Start of Block

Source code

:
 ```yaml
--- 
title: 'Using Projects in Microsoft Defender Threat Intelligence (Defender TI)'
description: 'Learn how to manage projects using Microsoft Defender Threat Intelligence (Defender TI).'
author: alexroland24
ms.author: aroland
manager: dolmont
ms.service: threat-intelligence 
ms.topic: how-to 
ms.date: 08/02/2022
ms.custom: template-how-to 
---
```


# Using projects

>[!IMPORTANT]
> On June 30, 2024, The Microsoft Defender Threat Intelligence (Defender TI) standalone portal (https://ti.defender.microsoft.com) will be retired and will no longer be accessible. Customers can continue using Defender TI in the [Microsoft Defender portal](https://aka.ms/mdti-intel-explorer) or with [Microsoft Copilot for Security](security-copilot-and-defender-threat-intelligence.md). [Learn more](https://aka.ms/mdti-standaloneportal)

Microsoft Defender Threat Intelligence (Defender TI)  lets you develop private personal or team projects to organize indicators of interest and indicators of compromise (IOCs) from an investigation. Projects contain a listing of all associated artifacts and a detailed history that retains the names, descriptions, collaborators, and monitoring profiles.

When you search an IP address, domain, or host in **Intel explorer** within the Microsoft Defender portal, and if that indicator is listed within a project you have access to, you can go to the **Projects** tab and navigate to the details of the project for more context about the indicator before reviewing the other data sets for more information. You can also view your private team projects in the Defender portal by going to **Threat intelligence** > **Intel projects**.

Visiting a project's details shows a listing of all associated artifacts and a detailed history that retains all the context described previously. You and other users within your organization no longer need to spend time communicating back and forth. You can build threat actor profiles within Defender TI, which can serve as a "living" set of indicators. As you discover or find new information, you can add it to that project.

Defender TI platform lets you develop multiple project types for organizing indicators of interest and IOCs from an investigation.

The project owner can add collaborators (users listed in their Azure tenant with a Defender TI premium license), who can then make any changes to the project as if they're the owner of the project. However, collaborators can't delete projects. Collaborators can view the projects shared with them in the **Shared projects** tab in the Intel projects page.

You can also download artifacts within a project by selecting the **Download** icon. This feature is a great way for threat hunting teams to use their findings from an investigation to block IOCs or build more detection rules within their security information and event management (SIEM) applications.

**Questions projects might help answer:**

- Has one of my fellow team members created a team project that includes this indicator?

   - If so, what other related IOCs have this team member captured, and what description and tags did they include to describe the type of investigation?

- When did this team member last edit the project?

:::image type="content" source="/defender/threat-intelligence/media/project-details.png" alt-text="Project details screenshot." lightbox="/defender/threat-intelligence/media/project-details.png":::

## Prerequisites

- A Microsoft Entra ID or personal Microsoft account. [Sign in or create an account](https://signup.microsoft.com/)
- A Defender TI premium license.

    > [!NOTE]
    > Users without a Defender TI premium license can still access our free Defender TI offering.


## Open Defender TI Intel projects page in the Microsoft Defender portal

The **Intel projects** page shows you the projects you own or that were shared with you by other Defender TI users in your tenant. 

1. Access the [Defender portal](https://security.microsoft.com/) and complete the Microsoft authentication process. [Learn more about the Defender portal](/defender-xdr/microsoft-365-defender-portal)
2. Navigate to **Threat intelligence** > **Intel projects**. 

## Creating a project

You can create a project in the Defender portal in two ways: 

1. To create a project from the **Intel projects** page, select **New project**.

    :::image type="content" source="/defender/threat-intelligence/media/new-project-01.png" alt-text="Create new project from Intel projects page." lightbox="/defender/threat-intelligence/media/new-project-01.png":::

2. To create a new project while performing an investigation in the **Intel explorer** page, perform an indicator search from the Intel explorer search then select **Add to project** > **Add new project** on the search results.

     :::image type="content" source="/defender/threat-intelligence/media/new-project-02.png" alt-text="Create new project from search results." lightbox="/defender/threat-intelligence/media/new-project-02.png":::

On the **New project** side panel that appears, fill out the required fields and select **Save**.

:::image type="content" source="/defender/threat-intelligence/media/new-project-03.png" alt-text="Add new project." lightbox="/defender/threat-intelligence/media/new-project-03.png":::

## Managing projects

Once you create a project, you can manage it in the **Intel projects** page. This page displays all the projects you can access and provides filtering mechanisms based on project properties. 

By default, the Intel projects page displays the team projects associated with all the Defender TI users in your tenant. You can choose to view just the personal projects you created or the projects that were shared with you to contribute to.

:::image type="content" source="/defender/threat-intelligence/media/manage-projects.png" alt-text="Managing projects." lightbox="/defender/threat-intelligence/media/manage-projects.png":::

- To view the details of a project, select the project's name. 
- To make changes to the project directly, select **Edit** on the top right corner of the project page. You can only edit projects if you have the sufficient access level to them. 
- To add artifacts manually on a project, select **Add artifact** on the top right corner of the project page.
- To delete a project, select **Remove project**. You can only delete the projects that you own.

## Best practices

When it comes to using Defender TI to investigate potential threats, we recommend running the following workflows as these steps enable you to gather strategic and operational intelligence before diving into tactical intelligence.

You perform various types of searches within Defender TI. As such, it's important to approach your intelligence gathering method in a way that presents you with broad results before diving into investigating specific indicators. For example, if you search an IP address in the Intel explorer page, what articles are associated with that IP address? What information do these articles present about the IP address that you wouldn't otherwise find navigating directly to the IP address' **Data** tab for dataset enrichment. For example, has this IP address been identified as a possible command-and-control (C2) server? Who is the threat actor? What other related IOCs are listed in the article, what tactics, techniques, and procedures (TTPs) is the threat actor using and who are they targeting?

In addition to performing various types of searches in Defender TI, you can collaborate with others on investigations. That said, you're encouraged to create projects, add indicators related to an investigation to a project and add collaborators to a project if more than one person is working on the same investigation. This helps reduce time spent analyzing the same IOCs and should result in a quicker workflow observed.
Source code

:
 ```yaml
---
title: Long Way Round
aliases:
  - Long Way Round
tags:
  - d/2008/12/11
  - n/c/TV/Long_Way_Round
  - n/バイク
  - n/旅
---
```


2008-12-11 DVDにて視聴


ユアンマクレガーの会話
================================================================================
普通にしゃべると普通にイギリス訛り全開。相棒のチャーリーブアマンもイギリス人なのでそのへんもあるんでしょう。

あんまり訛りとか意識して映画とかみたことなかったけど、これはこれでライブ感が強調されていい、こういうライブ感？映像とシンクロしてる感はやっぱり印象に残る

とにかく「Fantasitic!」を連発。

End of Block

§ Requirement
The answer must be every line from the records above that contains "build".

§ Result
Visiting a project's details shows a listing of all associated artifacts and a detailed history that retains all the context described previously. You and other users within your organization no longer need to spend time communicating back and forth. You can build threat actor profiles within Defender TI, which can serve as a "living" set of indicators. As you discover or find new information, you can add it to that project.
You can also download artifacts within a project by selecting the **Download** icon. This feature is a great way for threat hunting teams to use their findings from an investigation to block IOCs or build more detection rules within their security information and event management (SIEM) applications.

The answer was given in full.